The Hill featured Haub Law Professor David N. Cassuto's co-authored piece "Torturing fewer animals will mean burying fewer people"

COVID-19 has killed hundreds of thousands of people, devastated the global economy and left millions jobless, homeless and hopeless. Like COVID-19, 60 percent of viruses that infect humans and 75 percent of recent infectious diseases are “zoonotic,” meaning they originate in animals. 

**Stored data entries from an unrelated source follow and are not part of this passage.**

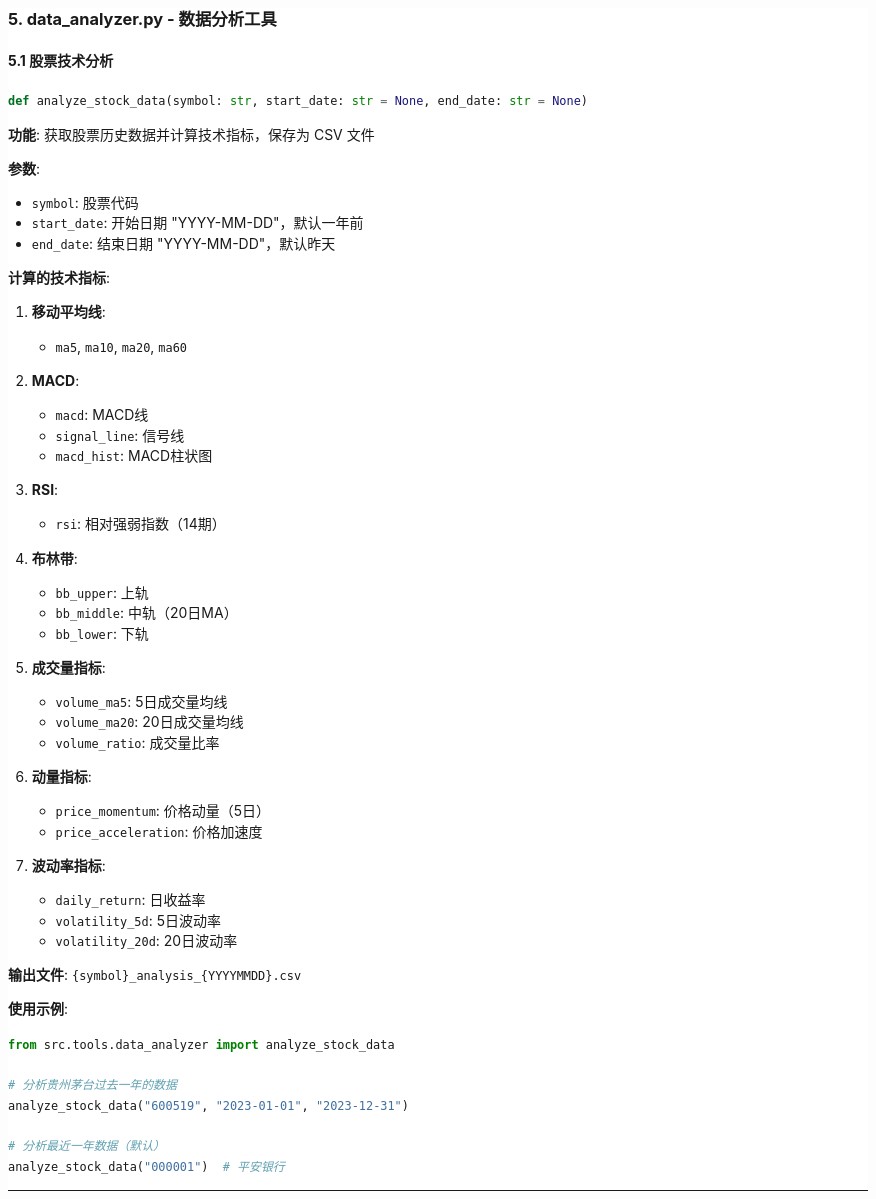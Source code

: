 ### 5. data_analyzer.py - 数据分析工具

#### 5.1 股票技术分析

```python
def analyze_stock_data(symbol: str, start_date: str = None, end_date: str = None)
```

**功能**: 获取股票历史数据并计算技术指标，保存为 CSV 文件

**参数**:
- `symbol`: 股票代码
- `start_date`: 开始日期 "YYYY-MM-DD"，默认一年前
- `end_date`: 结束日期 "YYYY-MM-DD"，默认昨天

**计算的技术指标**:

1. **移动平均线**:
   - `ma5`, `ma10`, `ma20`, `ma60`

2. **MACD**:
   - `macd`: MACD线
   - `signal_line`: 信号线
   - `macd_hist`: MACD柱状图

3. **RSI**:
   - `rsi`: 相对强弱指数（14期）

4. **布林带**:
   - `bb_upper`: 上轨
   - `bb_middle`: 中轨（20日MA）
   - `bb_lower`: 下轨

5. **成交量指标**:
   - `volume_ma5`: 5日成交量均线
   - `volume_ma20`: 20日成交量均线
   - `volume_ratio`: 成交量比率

6. **动量指标**:
   - `price_momentum`: 价格动量（5日）
   - `price_acceleration`: 价格加速度

7. **波动率指标**:
   - `daily_return`: 日收益率
   - `volatility_5d`: 5日波动率
   - `volatility_20d`: 20日波动率

**输出文件**: `{symbol}_analysis_{YYYYMMDD}.csv`

**使用示例**:
```python
from src.tools.data_analyzer import analyze_stock_data

# 分析贵州茅台过去一年的数据
analyze_stock_data("600519", "2023-01-01", "2023-12-31")

# 分析最近一年数据（默认）
analyze_stock_data("000001")  # 平安银行
```

---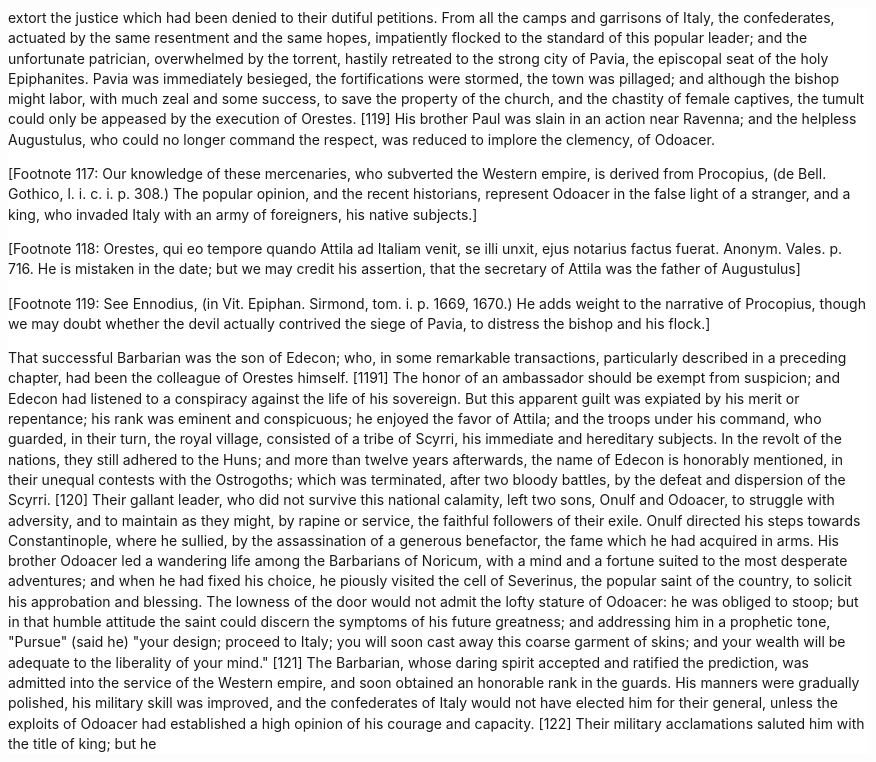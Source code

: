 extort the justice which had been denied to their dutiful petitions.
From all the camps and garrisons of Italy, the confederates, actuated
by the same resentment and the same hopes, impatiently flocked to
the standard of this popular leader; and the unfortunate patrician,
overwhelmed by the torrent, hastily retreated to the strong city of
Pavia, the episcopal seat of the holy Epiphanites. Pavia was immediately
besieged, the fortifications were stormed, the town was pillaged; and
although the bishop might labor, with much zeal and some success, to
save the property of the church, and the chastity of female captives,
the tumult could only be appeased by the execution of Orestes. [119]
His brother Paul was slain in an action near Ravenna; and the helpless
Augustulus, who could no longer command the respect, was reduced to
implore the clemency, of Odoacer.

[Footnote 117: Our knowledge of these mercenaries, who subverted the
Western empire, is derived from Procopius, (de Bell. Gothico, l. i. c.
i. p. 308.) The popular opinion, and the recent historians, represent
Odoacer in the false light of a stranger, and a king, who invaded Italy
with an army of foreigners, his native subjects.]

[Footnote 118: Orestes, qui eo tempore quando Attila ad Italiam venit,
se illi unxit, ejus notarius factus fuerat. Anonym. Vales. p. 716. He
is mistaken in the date; but we may credit his assertion, that the
secretary of Attila was the father of Augustulus]

[Footnote 119: See Ennodius, (in Vit. Epiphan. Sirmond, tom. i. p. 1669,
1670.) He adds weight to the narrative of Procopius, though we may doubt
whether the devil actually contrived the siege of Pavia, to distress the
bishop and his flock.]

That successful Barbarian was the son of Edecon; who, in some remarkable
transactions, particularly described in a preceding chapter, had been
the colleague of Orestes himself. [1191] The honor of an ambassador
should be exempt from suspicion; and Edecon had listened to a conspiracy
against the life of his sovereign. But this apparent guilt was expiated
by his merit or repentance; his rank was eminent and conspicuous; he
enjoyed the favor of Attila; and the troops under his command, who
guarded, in their turn, the royal village, consisted of a tribe of
Scyrri, his immediate and hereditary subjects. In the revolt of the
nations, they still adhered to the Huns; and more than twelve years
afterwards, the name of Edecon is honorably mentioned, in their unequal
contests with the Ostrogoths; which was terminated, after two bloody
battles, by the defeat and dispersion of the Scyrri. [120] Their gallant
leader, who did not survive this national calamity, left two sons, Onulf
and Odoacer, to struggle with adversity, and to maintain as they might,
by rapine or service, the faithful followers of their exile. Onulf
directed his steps towards Constantinople, where he sullied, by the
assassination of a generous benefactor, the fame which he had acquired
in arms. His brother Odoacer led a wandering life among the Barbarians
of Noricum, with a mind and a fortune suited to the most desperate
adventures; and when he had fixed his choice, he piously visited the
cell of Severinus, the popular saint of the country, to solicit his
approbation and blessing. The lowness of the door would not admit the
lofty stature of Odoacer: he was obliged to stoop; but in that humble
attitude the saint could discern the symptoms of his future greatness;
and addressing him in a prophetic tone, "Pursue" (said he) "your design;
proceed to Italy; you will soon cast away this coarse garment of skins;
and your wealth will be adequate to the liberality of your mind." [121]
The Barbarian, whose daring spirit accepted and ratified the prediction,
was admitted into the service of the Western empire, and soon obtained
an honorable rank in the guards. His manners were gradually polished,
his military skill was improved, and the confederates of Italy would not
have elected him for their general, unless the exploits of Odoacer had
established a high opinion of his courage and capacity. [122] Their
military acclamations saluted him with the title of king; but he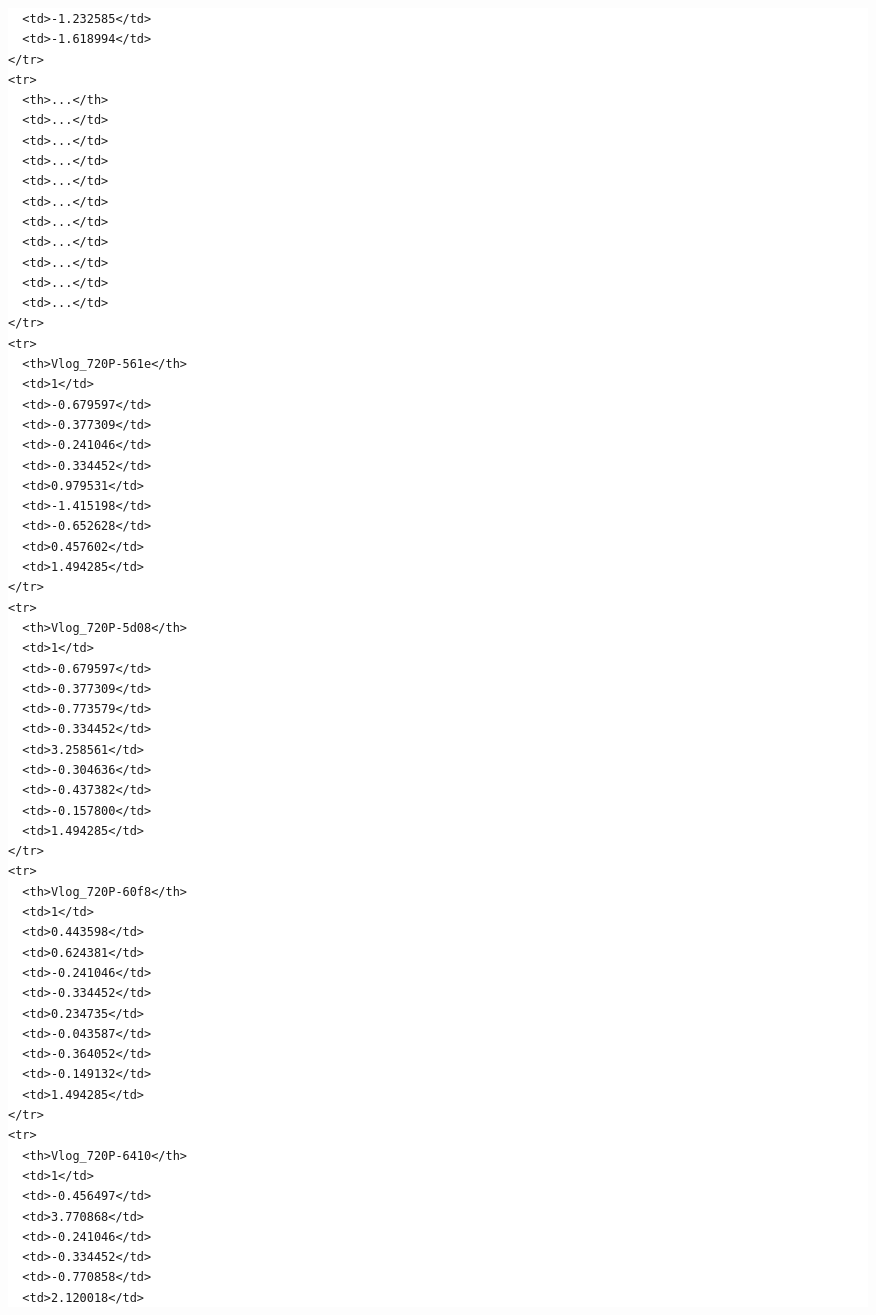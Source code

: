       <td>-1.232585</td>
      <td>-1.618994</td>
    </tr>
    <tr>
      <th>...</th>
      <td>...</td>
      <td>...</td>
      <td>...</td>
      <td>...</td>
      <td>...</td>
      <td>...</td>
      <td>...</td>
      <td>...</td>
      <td>...</td>
      <td>...</td>
    </tr>
    <tr>
      <th>Vlog_720P-561e</th>
      <td>1</td>
      <td>-0.679597</td>
      <td>-0.377309</td>
      <td>-0.241046</td>
      <td>-0.334452</td>
      <td>0.979531</td>
      <td>-1.415198</td>
      <td>-0.652628</td>
      <td>0.457602</td>
      <td>1.494285</td>
    </tr>
    <tr>
      <th>Vlog_720P-5d08</th>
      <td>1</td>
      <td>-0.679597</td>
      <td>-0.377309</td>
      <td>-0.773579</td>
      <td>-0.334452</td>
      <td>3.258561</td>
      <td>-0.304636</td>
      <td>-0.437382</td>
      <td>-0.157800</td>
      <td>1.494285</td>
    </tr>
    <tr>
      <th>Vlog_720P-60f8</th>
      <td>1</td>
      <td>0.443598</td>
      <td>0.624381</td>
      <td>-0.241046</td>
      <td>-0.334452</td>
      <td>0.234735</td>
      <td>-0.043587</td>
      <td>-0.364052</td>
      <td>-0.149132</td>
      <td>1.494285</td>
    </tr>
    <tr>
      <th>Vlog_720P-6410</th>
      <td>1</td>
      <td>-0.456497</td>
      <td>3.770868</td>
      <td>-0.241046</td>
      <td>-0.334452</td>
      <td>-0.770858</td>
      <td>2.120018</td>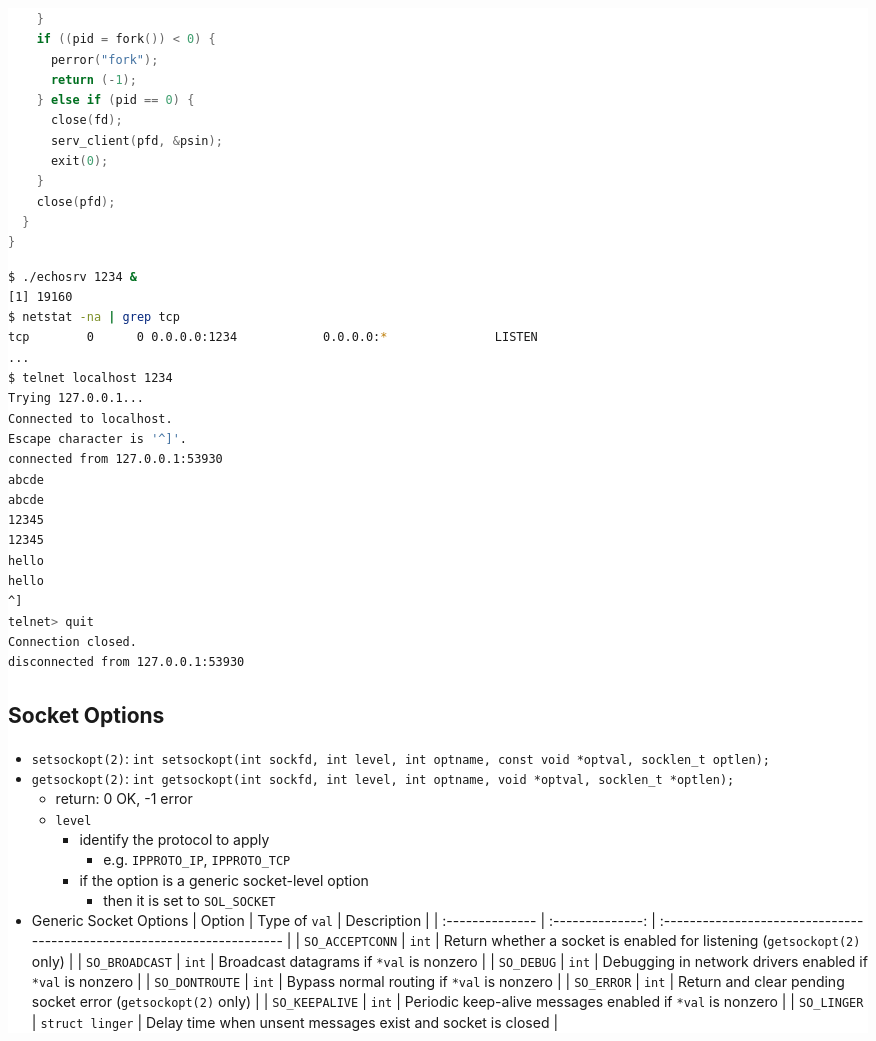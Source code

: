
   ``` C
      }
      if ((pid = fork()) < 0) {
        perror("fork");
        return (-1);
      } else if (pid == 0) {
        close(fd);
        serv_client(pfd, &psin);
        exit(0);
      }
      close(pfd);
    }
  }
  ```

  ``` bash
  $ ./echosrv 1234 &
  [1] 19160
  $ netstat -na | grep tcp
  tcp        0      0 0.0.0.0:1234            0.0.0.0:*               LISTEN
  ...
  $ telnet localhost 1234
  Trying 127.0.0.1...
  Connected to localhost.
  Escape character is '^]'.
  connected from 127.0.0.1:53930
  abcde
  abcde
  12345
  12345
  hello
  hello
  ^]
  telnet> quit
  Connection closed.
  disconnected from 127.0.0.1:53930
  ```

## Socket Options

* `setsockopt(2)`: `int setsockopt(int sockfd, int level, int optname, const void *optval, socklen_t optlen);`
* `getsockopt(2)`: `int getsockopt(int sockfd, int level, int optname, void *optval, socklen_t *optlen);`
  * return: 0 OK, -1 error
  * `level`
    * identify the protocol to apply
      * e.g. `IPPROTO_IP`, `IPPROTO_TCP`
    * if the option is a generic socket-level option
      * then it is set to `SOL_SOCKET`
* Generic Socket Options
  | Option          |  Type of `val`   | Description                                                             |
  | :-------------- | :--------------: | :---------------------------------------------------------------------- |
  | `SO_ACCEPTCONN` |      `int`       | Return whether a socket is enabled for listening (`getsockopt(2)` only) |
  | `SO_BROADCAST`  |      `int`       | Broadcast datagrams if `*val` is nonzero                                |
  | `SO_DEBUG`      |      `int`       | Debugging in network drivers enabled if `*val` is nonzero               |
  | `SO_DONTROUTE`  |      `int`       | Bypass normal routing if `*val` is nonzero                              |
  | `SO_ERROR`      |      `int`       | Return and clear pending socket error (`getsockopt(2)` only)            |
  | `SO_KEEPALIVE`  |      `int`       | Periodic keep-alive messages enabled if `*val` is nonzero               |
  | `SO_LINGER`     | `struct linger`  | Delay time when unsent messages exist and socket is closed              |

We’ve dealt with zoonoses in the past — SARS, avian influenza, HIV, Ebola, West Nile, to name a few. COVID-19, also a zoonotic disease, was not unexpected. As scientists race to develop vaccines for each new zoonotic event, the rest of us might well ask why we keep enabling the spread of these diseases. Avoiding future pandemics is possible but it will require an unprecedented cooperative effort to remake and enforce international animal law.

Zoonotic diseases result from human interaction with animals confined in close, unsanitary conditions. It is fashionable to blame China’s live animal markets, but the reality is far more complex. Live markets are brutally cruel, facilitate trafficking in protected species and encourage unsustainable and unhealthy eating practices. They also form a vast, criminal enterprise built on the illegal trade, slaughter and suffering of wild and endangered animals.